-- Opening Marker --

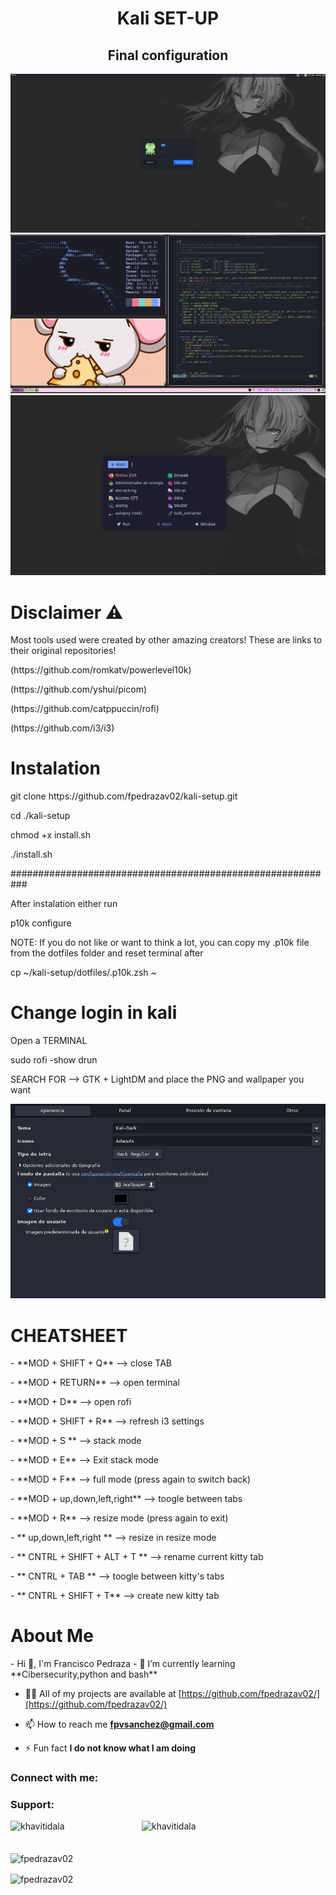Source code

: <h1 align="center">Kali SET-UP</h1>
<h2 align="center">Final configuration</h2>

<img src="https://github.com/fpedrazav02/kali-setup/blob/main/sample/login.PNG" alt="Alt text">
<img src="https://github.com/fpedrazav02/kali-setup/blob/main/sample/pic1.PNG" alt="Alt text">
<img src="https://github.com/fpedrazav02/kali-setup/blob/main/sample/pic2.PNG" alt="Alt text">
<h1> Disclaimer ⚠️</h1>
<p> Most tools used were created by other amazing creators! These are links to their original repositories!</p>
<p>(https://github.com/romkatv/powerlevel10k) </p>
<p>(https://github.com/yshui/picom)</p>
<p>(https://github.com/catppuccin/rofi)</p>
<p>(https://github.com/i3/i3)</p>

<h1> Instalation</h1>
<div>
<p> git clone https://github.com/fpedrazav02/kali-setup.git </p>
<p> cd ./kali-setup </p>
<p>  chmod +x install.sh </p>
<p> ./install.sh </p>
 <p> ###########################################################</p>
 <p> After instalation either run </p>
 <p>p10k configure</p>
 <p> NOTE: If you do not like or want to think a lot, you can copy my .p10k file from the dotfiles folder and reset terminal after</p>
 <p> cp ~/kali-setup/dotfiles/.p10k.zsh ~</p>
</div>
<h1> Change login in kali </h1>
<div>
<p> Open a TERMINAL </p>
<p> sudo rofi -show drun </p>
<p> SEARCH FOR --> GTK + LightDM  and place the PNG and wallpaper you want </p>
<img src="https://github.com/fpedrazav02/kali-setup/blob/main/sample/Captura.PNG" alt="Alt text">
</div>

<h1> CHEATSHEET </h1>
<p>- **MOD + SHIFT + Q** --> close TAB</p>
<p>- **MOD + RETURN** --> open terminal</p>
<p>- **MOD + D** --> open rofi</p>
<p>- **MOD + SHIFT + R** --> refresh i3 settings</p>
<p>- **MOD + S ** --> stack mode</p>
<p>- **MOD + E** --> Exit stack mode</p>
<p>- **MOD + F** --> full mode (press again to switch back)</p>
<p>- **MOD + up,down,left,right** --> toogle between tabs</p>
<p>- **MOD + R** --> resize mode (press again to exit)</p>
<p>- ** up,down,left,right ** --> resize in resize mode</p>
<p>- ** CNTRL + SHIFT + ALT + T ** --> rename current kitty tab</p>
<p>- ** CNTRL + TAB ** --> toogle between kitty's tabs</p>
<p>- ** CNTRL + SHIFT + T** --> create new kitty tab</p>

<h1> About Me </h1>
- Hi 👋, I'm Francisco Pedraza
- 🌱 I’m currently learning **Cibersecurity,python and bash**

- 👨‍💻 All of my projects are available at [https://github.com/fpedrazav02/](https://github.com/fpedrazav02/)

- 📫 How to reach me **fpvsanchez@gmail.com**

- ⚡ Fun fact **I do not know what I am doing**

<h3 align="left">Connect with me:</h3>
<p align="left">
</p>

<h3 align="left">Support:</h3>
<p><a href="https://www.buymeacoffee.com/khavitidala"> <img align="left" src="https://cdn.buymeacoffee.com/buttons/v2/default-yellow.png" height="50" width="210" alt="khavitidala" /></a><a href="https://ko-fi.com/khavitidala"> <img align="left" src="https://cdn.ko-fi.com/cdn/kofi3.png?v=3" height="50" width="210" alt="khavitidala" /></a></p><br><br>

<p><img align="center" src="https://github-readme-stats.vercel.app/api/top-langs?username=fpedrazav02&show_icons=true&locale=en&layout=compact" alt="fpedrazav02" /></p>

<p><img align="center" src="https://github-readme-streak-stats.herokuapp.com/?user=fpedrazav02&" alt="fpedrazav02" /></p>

-- Closing Marker --
-- Opening Marker --

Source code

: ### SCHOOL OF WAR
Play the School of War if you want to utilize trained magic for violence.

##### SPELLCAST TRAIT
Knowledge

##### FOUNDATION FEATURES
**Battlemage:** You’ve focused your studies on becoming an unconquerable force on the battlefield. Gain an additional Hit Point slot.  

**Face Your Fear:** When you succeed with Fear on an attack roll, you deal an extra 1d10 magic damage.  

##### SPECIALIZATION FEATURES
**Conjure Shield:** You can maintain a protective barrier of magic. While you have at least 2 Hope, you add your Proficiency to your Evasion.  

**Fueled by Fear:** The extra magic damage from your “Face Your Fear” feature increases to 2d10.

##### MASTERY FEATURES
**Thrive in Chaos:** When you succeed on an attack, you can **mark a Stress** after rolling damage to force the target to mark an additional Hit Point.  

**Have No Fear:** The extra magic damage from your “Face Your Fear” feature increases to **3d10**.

-- Closing Marker --
-- Opening Marker --

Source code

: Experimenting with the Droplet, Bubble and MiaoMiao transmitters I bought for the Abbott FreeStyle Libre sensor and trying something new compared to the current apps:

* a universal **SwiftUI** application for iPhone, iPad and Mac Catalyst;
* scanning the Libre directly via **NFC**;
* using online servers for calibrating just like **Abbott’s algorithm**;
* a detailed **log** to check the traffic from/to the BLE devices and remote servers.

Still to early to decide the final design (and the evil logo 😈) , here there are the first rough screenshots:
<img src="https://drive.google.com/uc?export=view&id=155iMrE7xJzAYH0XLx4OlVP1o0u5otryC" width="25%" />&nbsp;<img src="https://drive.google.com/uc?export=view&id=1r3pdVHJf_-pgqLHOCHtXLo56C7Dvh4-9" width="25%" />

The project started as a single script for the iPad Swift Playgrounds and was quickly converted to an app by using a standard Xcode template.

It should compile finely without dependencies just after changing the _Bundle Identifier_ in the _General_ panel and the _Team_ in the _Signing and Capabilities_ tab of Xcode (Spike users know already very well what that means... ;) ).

-- Closing Marker --

== WHAT YOU WILL DO ==
Beginning at the line above with "<p> Most tools" and finishing at the line with "<p> NOTE: If", return each line exactly and return nothing else.

== TASK ANSWER ==
<p> Most tools used were created by other amazing creators! These are links to their original repositories!</p>
<p>(https://github.com/romkatv/powerlevel10k) </p>
<p>(https://github.com/yshui/picom)</p>
<p>(https://github.com/catppuccin/rofi)</p>
<p>(https://github.com/i3/i3)</p>

<h1> Instalation</h1>
<div>
<p> git clone https://github.com/fpedrazav02/kali-setup.git </p>
<p> cd ./kali-setup </p>
<p>  chmod +x install.sh </p>
<p> ./install.sh </p>
 <p> ###########################################################</p>
 <p> After instalation either run </p>
 <p>p10k configure</p>
 <p> NOTE: If you do not like or want to think a lot, you can copy my .p10k file from the dotfiles folder and reset terminal after</p>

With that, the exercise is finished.